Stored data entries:
....................

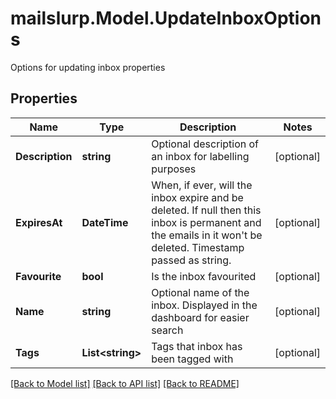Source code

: # mailslurp.Model.UpdateInboxOptions
Options for updating inbox properties
## Properties

Name | Type | Description | Notes
------------ | ------------- | ------------- | -------------
**Description** | **string** | Optional description of an inbox for labelling purposes | [optional] 
**ExpiresAt** | **DateTime** | When, if ever, will the inbox expire and be deleted. If null then this inbox is permanent and the emails in it won&#39;t be deleted. Timestamp passed as string. | [optional] 
**Favourite** | **bool** | Is the inbox favourited | [optional] 
**Name** | **string** | Optional name of the inbox. Displayed in the dashboard for easier search | [optional] 
**Tags** | **List&lt;string&gt;** | Tags that inbox has been tagged with | [optional] 

[[Back to Model list]](../README.md#documentation-for-models) [[Back to API list]](../README.md#documentation-for-api-endpoints) [[Back to README]](../README.md)

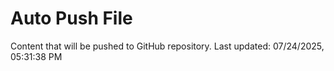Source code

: # Auto Push File

Content that will be pushed to GitHub repository.
Last updated: 07/24/2025, 05:31:38 PM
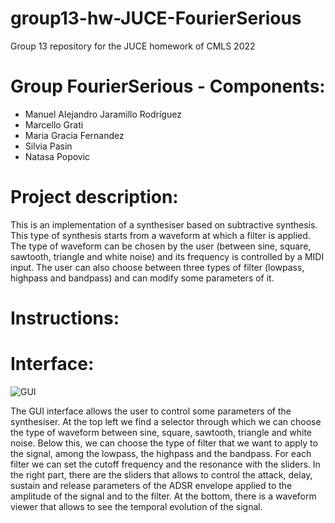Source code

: # group13-hw-JUCE-FourierSerious
Group 13 repository for the JUCE homework of CMLS 2022

# Group FourierSerious - Components:
- Manuel Alejandro Jaramillo Rodríguez
- Marcello Grati
- Maria Gracia Fernandez
- Silvia Pasin
- Natasa Popovic

# Project description:
This is an implementation of a synthesiser based on subtractive synthesis. This type of synthesis starts from a waveform at which a filter is applied. The type of waveform can be chosen by the user (between sine, square, sawtooth, triangle and white noise) and its frequency is controlled by a MIDI input. The user can also choose between three types of filter (lowpass, highpass and bandpass) and can modify some parameters of it. 

# Instructions:


# Interface:

![GUI](https://github.com/polimi-cmls-22/group13-hw-JUCE-FourierSerious/blob/main/GUI.jpg?raw=true)

The GUI interface allows the user to control some parameters of the synthesiser. At the top left we find a selector through which we can choose the type of waveform between sine, square, sawtooth, triangle and white noise. Below this, we can choose the type of filter that we want to apply to the signal, among the lowpass, the highpass and the bandpass. For each filter we can set the cutoff frequency and the resonance with the sliders. In the right part, there are the sliders that allows to control the attack, delay, sustain and release parameters of the ADSR envelope applied to the amplitude of the signal and to the filter. At the bottom, there is a waveform viewer that allows to see the temporal evolution of the signal.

....................

### AIM OF THE TASK
Leaving the pictures aside, give back all the records exactly as they are.

### RESPONSE FOR THIS EXERCISE
Source code

: # mailslurp.Model.UpdateInboxOptions
Options for updating inbox properties
## Properties

Name | Type | Description | Notes
------------ | ------------- | ------------- | -------------
**Description** | **string** | Optional description of an inbox for labelling purposes | [optional] 
**ExpiresAt** | **DateTime** | When, if ever, will the inbox expire and be deleted. If null then this inbox is permanent and the emails in it won&#39;t be deleted. Timestamp passed as string. | [optional] 
**Favourite** | **bool** | Is the inbox favourited | [optional] 
**Name** | **string** | Optional name of the inbox. Displayed in the dashboard for easier search | [optional] 
**Tags** | **List&lt;string&gt;** | Tags that inbox has been tagged with | [optional] 

[[Back to Model list]](../README.md#documentation-for-models) [[Back to API list]](../README.md#documentation-for-api-endpoints) [[Back to README]](../README.md)

Source code

: # Auto Push File

Content that will be pushed to GitHub repository.
Last updated: 07/24/2025, 05:31:38 PM
Source code

: # group13-hw-JUCE-FourierSerious
Group 13 repository for the JUCE homework of CMLS 2022

# Group FourierSerious - Components:
- Manuel Alejandro Jaramillo Rodríguez
- Marcello Grati
- Maria Gracia Fernandez
- Silvia Pasin
- Natasa Popovic

# Project description:
This is an implementation of a synthesiser based on subtractive synthesis. This type of synthesis starts from a waveform at which a filter is applied. The type of waveform can be chosen by the user (between sine, square, sawtooth, triangle and white noise) and its frequency is controlled by a MIDI input. The user can also choose between three types of filter (lowpass, highpass and bandpass) and can modify some parameters of it. 

# Instructions:


# Interface:

![GUI](https://github.com/polimi-cmls-22/group13-hw-JUCE-FourierSerious/blob/main/GUI.jpg?raw=true)

The GUI interface allows the user to control some parameters of the synthesiser. At the top left we find a selector through which we can choose the type of waveform between sine, square, sawtooth, triangle and white noise. Below this, we can choose the type of filter that we want to apply to the signal, among the lowpass, the highpass and the bandpass. For each filter we can set the cutoff frequency and the resonance with the sliders. In the right part, there are the sliders that allows to control the attack, delay, sustain and release parameters of the ADSR envelope applied to the amplitude of the signal and to the filter. At the bottom, there is a waveform viewer that allows to see the temporal evolution of the signal.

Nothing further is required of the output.